The weight ahead of the tube allows you to cast the rig a good distance, while
the foam makes the tube float well above the bottom and grass, so cruising fish
can spot it.
• Adding weight to the tube — using a worm weight in front or rigging the lure
various ways with a jighead hook — also allows the angler to change the lure's
action. For example, a heavy, pegged weight ahead of a tube, or a weight in the
tube's head, creates an up-down, yo-yo action as you twitch the lure. You can
achieve this using any grub-style jighead. Thread the point of the hook through
the head of the tube so that the bait slides up over the barbed collar and sits
like a grub against the back of the jighead. Poking the jighead into the tube and
forcing the hook-eye through the side of the plastic sheaths the metal, so you
can use unpainted jigheads. If working with a brush or "Y" style weedguard, make
two holes — one for the guard and one for the hook-eye, and work the hook into
the tube weedguard first. All of these rig variations give that up/down jigging
movement to the tube when twitched by the angler.
• For a tube that sinks and retrieves with less undulating action, try rigging
the lure using one of the new hooks that come with molded-on "weights on the
shank or near the hook bend — more of a do-nothing system.
• Other additions to hollow tube lures include rattles held in place
with a piece of raw cotton (or tied or fastened to the hook). Add a wad of raw
cotton alone to hold liquid fish attractants better and longer than a simple
spray on the outside of the lure. Also, various pastes or solid fish attractants
can be shaped into a slug that will slide into the tube, so the lure gives off
attractant as it is retrieved. Berkley Power Nibbles and eggs designed primarily
for trout and crappie also work on other fish, and you can mold them to fit inside
any tube lure. Some anglers use crumbled Alka-Seltzer tablets or other effervescent
products to create a bubble trail to further attract fish. Plug all such inserts with
cotton or peg them with toothpicks and cast the bait carefully to prevent their loss
before they hit water. Fishing tubes to reach deeper bass is a matter of adding more
weight inside, or rigging the tube with a larger jighead or worm weight. Another way
to entice deepwater bass is to rig a tube as a "sleeve" over a spoon. While this isn't
much different than sliding the tube over a jighead, the result is a darting and
falling motion when the lure combination is vertically jigged. Use a stiff rod and
light line to enhance the lure's action.
• Adding weight to a tube lure and fishing it using a spinning or spincast outfit
allows an angler to skip the bait under boat docks, duck blinds, boat houses,
docks, piers, and low bridges. After skipping a tube bait under a boat dock, allow
the tube to slowly drift — with an occasional twitch of the rod.

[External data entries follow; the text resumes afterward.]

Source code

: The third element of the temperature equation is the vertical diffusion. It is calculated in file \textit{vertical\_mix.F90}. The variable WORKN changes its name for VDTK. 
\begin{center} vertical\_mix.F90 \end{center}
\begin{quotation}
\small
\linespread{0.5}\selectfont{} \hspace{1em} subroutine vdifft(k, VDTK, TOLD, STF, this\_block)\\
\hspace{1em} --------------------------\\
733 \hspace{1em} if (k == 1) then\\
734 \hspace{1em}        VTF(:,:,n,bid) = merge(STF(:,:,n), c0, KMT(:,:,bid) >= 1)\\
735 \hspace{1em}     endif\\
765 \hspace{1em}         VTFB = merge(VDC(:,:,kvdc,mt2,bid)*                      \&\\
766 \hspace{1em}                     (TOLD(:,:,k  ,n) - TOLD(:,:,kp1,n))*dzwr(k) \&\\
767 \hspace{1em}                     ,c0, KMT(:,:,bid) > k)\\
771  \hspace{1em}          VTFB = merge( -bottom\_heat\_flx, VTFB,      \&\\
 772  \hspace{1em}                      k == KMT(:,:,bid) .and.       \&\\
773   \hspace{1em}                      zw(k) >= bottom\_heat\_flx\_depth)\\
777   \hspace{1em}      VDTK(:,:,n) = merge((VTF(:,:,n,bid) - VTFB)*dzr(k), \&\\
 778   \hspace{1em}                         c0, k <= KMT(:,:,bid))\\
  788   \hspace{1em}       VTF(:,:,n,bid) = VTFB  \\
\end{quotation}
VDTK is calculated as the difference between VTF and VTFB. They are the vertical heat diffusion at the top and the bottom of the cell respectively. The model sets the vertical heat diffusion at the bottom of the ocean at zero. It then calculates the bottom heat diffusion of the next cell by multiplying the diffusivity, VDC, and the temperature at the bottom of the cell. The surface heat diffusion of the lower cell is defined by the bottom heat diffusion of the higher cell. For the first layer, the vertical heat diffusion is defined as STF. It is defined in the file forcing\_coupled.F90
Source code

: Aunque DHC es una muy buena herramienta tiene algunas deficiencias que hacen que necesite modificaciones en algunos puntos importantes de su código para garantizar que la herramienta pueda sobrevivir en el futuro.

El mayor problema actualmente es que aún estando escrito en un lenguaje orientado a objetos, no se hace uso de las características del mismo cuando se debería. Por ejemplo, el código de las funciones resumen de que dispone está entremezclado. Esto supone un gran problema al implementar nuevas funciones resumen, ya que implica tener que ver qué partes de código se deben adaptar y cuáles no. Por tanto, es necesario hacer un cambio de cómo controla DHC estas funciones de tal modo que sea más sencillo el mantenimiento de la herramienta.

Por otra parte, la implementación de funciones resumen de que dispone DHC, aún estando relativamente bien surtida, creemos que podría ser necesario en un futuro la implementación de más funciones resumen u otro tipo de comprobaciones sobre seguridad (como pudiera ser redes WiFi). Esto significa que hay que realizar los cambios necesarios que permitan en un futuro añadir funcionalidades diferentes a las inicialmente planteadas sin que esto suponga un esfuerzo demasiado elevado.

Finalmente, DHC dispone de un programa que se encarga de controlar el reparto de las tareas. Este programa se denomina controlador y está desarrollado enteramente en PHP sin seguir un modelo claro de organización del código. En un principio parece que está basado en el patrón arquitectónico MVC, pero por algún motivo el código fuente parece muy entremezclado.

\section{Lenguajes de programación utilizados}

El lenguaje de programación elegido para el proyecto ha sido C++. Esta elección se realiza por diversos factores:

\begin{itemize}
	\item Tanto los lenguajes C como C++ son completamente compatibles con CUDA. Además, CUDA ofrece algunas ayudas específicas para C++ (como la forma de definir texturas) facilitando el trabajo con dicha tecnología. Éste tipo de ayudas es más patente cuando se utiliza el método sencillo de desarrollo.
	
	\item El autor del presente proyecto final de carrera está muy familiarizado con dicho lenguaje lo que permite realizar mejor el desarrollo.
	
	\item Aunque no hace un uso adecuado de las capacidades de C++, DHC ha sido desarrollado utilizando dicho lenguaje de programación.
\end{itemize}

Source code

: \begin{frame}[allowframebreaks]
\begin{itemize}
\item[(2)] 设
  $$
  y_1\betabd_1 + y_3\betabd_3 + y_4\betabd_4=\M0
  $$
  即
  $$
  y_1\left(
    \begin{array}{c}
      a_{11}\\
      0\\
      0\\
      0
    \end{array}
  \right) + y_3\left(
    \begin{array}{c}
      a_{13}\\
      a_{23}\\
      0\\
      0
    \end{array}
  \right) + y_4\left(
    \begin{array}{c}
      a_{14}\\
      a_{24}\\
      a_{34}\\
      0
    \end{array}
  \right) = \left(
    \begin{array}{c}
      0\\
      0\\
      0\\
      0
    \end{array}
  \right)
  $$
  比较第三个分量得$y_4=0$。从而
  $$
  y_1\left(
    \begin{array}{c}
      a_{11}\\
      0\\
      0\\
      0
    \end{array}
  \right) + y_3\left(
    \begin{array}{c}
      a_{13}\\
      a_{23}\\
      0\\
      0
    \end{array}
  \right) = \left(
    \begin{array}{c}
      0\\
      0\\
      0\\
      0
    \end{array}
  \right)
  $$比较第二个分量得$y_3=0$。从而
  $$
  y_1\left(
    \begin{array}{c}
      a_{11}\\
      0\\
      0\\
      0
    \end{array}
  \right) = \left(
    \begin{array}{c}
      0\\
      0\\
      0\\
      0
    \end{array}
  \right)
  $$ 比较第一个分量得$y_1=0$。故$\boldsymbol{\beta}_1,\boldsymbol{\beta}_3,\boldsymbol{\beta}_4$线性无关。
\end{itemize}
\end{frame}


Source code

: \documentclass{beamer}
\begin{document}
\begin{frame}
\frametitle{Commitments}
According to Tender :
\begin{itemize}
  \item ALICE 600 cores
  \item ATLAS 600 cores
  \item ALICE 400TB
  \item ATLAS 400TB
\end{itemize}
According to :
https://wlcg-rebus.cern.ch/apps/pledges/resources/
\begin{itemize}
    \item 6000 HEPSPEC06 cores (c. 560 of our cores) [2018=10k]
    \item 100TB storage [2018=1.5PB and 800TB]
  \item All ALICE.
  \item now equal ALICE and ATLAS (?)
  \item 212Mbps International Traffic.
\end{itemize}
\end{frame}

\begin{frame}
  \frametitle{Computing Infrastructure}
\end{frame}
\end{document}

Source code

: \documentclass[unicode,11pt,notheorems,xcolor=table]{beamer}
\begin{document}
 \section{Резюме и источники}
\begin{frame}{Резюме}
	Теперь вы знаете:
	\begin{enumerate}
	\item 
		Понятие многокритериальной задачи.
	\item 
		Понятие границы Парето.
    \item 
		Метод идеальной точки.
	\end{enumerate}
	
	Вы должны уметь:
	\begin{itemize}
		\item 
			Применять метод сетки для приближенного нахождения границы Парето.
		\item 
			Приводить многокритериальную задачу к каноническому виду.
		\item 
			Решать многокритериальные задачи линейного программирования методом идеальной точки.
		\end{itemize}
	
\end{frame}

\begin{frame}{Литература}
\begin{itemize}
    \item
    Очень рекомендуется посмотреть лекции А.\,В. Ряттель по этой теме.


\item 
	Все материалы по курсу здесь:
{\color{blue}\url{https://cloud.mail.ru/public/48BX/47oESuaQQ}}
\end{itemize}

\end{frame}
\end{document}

• You also can use tubes effectively in pitching and flipping situations, dropping
them through structure to fish deep waters, or pitching them through holes in
thick surface grass to get to the fish underneath. Fish them in pockets between
clumps of pads, twitch them slowly along the edge of a weedline, or work them
deeper on a breakline when fish are schooling up in prespawn or post-spawn
situations.
Tubes aren't good for covering expanses of water, like crankbaits, or as flashy
attractor lures, such as spinner-baits. Tubes should be used for far more than
their original design as Western canyon baits or springtime finesse offerings.
Tubes are truly all-season lures, even if not for all situations.